◆ **Assignment**: Every line holding "vagy" should be copied from the records below.

◆ **Dataset records**:
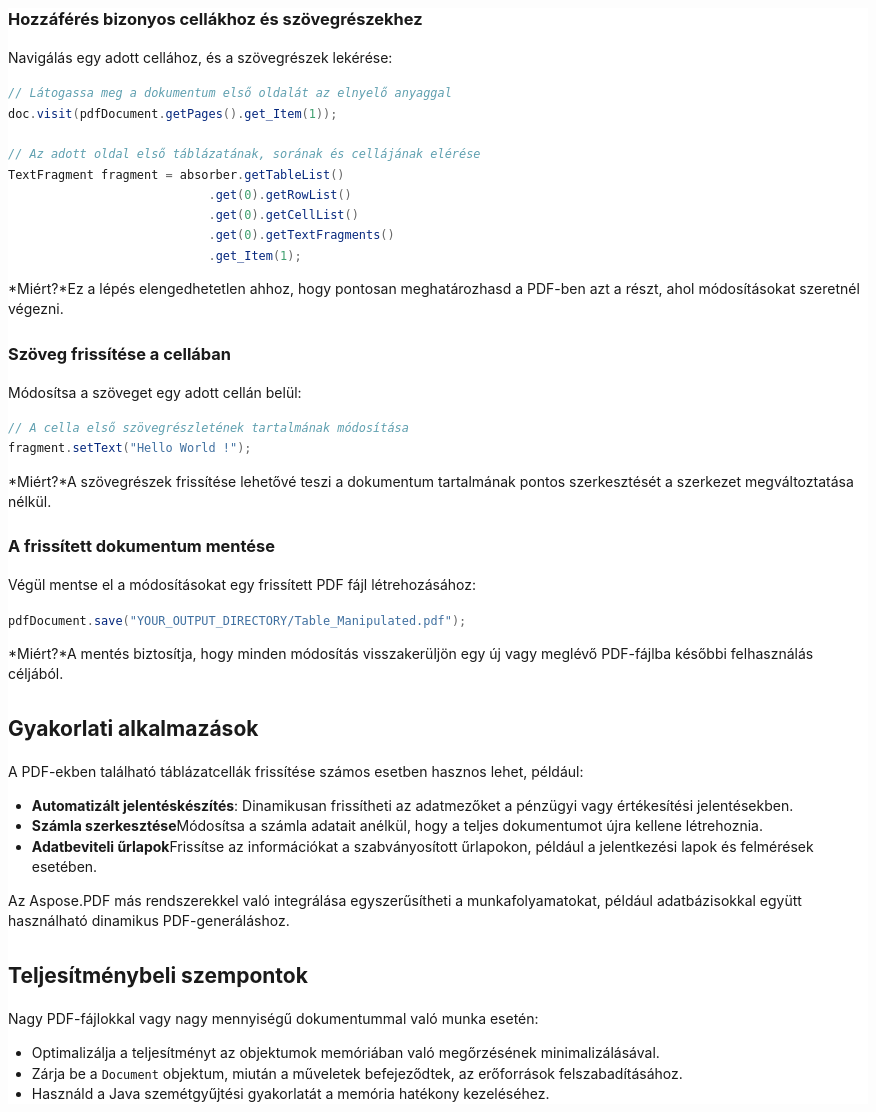 ### Hozzáférés bizonyos cellákhoz és szövegrészekhez
Navigálás egy adott cellához, és a szövegrészek lekérése:
```java
// Látogassa meg a dokumentum első oldalát az elnyelő anyaggal
doc.visit(pdfDocument.getPages().get_Item(1));

// Az adott oldal első táblázatának, sorának és cellájának elérése
TextFragment fragment = absorber.getTableList()
                            .get(0).getRowList()
                            .get(0).getCellList()
                            .get(0).getTextFragments()
                            .get_Item(1);
```
*Miért?*Ez a lépés elengedhetetlen ahhoz, hogy pontosan meghatározhasd a PDF-ben azt a részt, ahol módosításokat szeretnél végezni.

### Szöveg frissítése a cellában
Módosítsa a szöveget egy adott cellán belül:
```java
// A cella első szövegrészletének tartalmának módosítása
fragment.setText("Hello World !");
```
*Miért?*A szövegrészek frissítése lehetővé teszi a dokumentum tartalmának pontos szerkesztését a szerkezet megváltoztatása nélkül.

### A frissített dokumentum mentése
Végül mentse el a módosításokat egy frissített PDF fájl létrehozásához:
```java
pdfDocument.save("YOUR_OUTPUT_DIRECTORY/Table_Manipulated.pdf");
```
*Miért?*A mentés biztosítja, hogy minden módosítás visszakerüljön egy új vagy meglévő PDF-fájlba későbbi felhasználás céljából.

## Gyakorlati alkalmazások
A PDF-ekben található táblázatcellák frissítése számos esetben hasznos lehet, például:
- **Automatizált jelentéskészítés**: Dinamikusan frissítheti az adatmezőket a pénzügyi vagy értékesítési jelentésekben.
- **Számla szerkesztése**Módosítsa a számla adatait anélkül, hogy a teljes dokumentumot újra kellene létrehoznia.
- **Adatbeviteli űrlapok**Frissítse az információkat a szabványosított űrlapokon, például a jelentkezési lapok és felmérések esetében.

Az Aspose.PDF más rendszerekkel való integrálása egyszerűsítheti a munkafolyamatokat, például adatbázisokkal együtt használható dinamikus PDF-generáláshoz.

## Teljesítménybeli szempontok
Nagy PDF-fájlokkal vagy nagy mennyiségű dokumentummal való munka esetén:
- Optimalizálja a teljesítményt az objektumok memóriában való megőrzésének minimalizálásával.
- Zárja be a `Document` objektum, miután a műveletek befejeződtek, az erőforrások felszabadításához.
- Használd a Java szemétgyűjtési gyakorlatát a memória hatékony kezeléséhez.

◆ **Exercise answer**:
*Miért?*A mentés biztosítja, hogy minden módosítás visszakerüljön egy új vagy meglévő PDF-fájlba későbbi felhasználás céljából.
- **Automatizált jelentéskészítés**: Dinamikusan frissítheti az adatmezőket a pénzügyi vagy értékesítési jelentésekben.
Nagy PDF-fájlokkal vagy nagy mennyiségű dokumentummal való munka esetén:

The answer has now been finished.